BERLIN, June 12 (Xinhua) -- Bundesliga has encouraged other European leagues to follow the example of games behind closed doors based on strict hygiene regulations, according to the CEO of Bundesliga international.
"It gave people as well as other leagues good hope. Other leagues will be starting soon, and it is good to see more football back for all fans," Robert Klein told Xinhua in a recent interview.
The 50-year-old called the implemented safety measures robust. "We have gone five matchdays in a row, and have been able to deliver the Bundesliga to fans all over the world," the official stated.
Despite considering all possible details, other leagues were eager to see whether the concept is working. "The entire world had its eyes on the Bundesliga."
The statement was published in German and English on the association's official web page to give other leagues an idea.
While being under the football community's surveillance, the league association said German club-football has benefitted from being the only league to develop and run a suitable system.
"We were the only league available at that time for fans and media. The feedback has been overwhelmingly positive, but we felt a big responsibility on our shoulders," Klein emphasized.
"And fans spoke about the Bundesliga from the South American continent until down to South Africa, Asia, and Australia."
The association kept close contact with Chinese partners to receive input to finish the concept. Klein called it essential to discuss the TV-partner's demands and ensure "they get what they wanted to report about the games."
From Klein's perspective, it looks like Bundesliga & Bundesliga 2 will be able to finish the 2019/2020 season orderly.
To count on regular testing has turned out to be a key factor next to the strict quarantine of the entire club's staff in advance of the games.
Klein praised international solidarity and the efforts that have been made in Germany to secure the economic health of all clubs.
Several sides announced to possibly face insolvency in case the current season has to come to an early end.
The dependency of the clubs on TV money and the turbulence due to the COVID-19 crisis is no surprise as the pandemic "has certain impacts on all industries around the world."
German football was prepared to count on its reliable and robust financial system. "You have seen that the four Champions League participants, distributed 20 million euros to help other clubs," the Bundesliga International CEO said. The DFL was able to respond quickly to keep things in place.

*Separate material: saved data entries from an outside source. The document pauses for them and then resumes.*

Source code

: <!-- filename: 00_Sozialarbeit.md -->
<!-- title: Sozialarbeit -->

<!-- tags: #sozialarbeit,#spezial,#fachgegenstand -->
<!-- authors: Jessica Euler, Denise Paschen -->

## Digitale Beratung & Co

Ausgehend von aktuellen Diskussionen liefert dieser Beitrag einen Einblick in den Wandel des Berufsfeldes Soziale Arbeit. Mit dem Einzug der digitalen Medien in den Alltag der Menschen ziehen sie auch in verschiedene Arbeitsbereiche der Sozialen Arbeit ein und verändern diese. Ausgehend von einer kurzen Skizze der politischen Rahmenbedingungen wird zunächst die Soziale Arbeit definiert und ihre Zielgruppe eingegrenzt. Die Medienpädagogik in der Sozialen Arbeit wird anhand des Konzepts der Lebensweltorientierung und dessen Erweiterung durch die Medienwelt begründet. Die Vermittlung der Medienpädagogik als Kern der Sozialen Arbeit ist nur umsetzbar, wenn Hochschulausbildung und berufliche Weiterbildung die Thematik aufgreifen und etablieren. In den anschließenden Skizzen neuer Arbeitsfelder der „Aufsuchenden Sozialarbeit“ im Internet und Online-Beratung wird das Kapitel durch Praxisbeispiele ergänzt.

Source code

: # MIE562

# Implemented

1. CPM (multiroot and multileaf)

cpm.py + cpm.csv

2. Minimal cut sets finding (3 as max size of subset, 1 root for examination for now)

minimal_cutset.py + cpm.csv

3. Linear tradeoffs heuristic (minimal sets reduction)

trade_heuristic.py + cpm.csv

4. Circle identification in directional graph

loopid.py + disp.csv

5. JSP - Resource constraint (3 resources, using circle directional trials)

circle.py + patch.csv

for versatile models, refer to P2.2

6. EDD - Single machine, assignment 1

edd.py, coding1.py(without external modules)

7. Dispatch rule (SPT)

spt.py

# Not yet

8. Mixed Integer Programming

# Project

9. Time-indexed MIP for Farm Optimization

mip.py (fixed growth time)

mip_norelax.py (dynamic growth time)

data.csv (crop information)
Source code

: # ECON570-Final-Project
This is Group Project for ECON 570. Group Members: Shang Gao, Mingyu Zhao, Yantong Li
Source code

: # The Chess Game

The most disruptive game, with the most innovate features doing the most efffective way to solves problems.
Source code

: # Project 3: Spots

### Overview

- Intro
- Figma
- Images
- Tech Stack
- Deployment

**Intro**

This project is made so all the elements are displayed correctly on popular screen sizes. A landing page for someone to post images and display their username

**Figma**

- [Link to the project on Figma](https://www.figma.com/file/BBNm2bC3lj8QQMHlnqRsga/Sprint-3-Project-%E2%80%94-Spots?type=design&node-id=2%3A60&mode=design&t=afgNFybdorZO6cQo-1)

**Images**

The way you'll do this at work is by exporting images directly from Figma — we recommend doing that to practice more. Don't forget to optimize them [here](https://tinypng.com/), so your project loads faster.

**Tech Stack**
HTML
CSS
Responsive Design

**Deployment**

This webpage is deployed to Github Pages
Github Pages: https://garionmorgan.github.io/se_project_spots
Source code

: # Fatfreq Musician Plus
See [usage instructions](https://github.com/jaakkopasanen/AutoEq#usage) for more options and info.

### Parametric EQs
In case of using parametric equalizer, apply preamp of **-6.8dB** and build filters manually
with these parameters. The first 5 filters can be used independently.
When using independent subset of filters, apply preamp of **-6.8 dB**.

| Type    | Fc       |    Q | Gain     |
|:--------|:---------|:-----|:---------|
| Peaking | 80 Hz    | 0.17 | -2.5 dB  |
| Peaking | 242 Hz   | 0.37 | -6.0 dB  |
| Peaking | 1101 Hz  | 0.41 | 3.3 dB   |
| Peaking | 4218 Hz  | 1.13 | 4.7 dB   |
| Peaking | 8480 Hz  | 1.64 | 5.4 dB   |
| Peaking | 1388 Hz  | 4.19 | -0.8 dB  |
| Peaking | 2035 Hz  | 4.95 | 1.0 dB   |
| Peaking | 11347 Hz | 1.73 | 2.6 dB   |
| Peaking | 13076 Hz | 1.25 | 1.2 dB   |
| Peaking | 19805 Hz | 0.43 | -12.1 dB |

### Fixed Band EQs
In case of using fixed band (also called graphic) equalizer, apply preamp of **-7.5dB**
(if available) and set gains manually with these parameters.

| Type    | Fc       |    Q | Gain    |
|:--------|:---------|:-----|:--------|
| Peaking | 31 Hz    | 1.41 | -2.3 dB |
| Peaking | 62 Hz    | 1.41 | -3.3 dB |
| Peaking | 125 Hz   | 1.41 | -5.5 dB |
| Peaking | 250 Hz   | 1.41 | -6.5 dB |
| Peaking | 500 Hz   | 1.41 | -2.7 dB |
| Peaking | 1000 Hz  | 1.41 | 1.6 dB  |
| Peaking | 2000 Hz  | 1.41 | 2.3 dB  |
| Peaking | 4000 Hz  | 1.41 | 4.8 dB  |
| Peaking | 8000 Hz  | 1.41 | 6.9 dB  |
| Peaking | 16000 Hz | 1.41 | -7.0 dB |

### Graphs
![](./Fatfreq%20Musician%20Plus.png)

Relying on that solidarity and positive thinking, all clubs will assumedly get over the harmful effects of the crisis, Klein commented.
The CEO for international affairs said players of the Bundesliga opposing racism could count on unlimited support by all clubs, the federation and the league association.
"Racism has no place in the society and also no place in football," Klein commented.
He referred to the latest statements of federation president Fritz Keller. The Deutsche Fussball Bund issued a statement saying there will be no action against any symbols of solidarity, and this is the line future decisions will be made.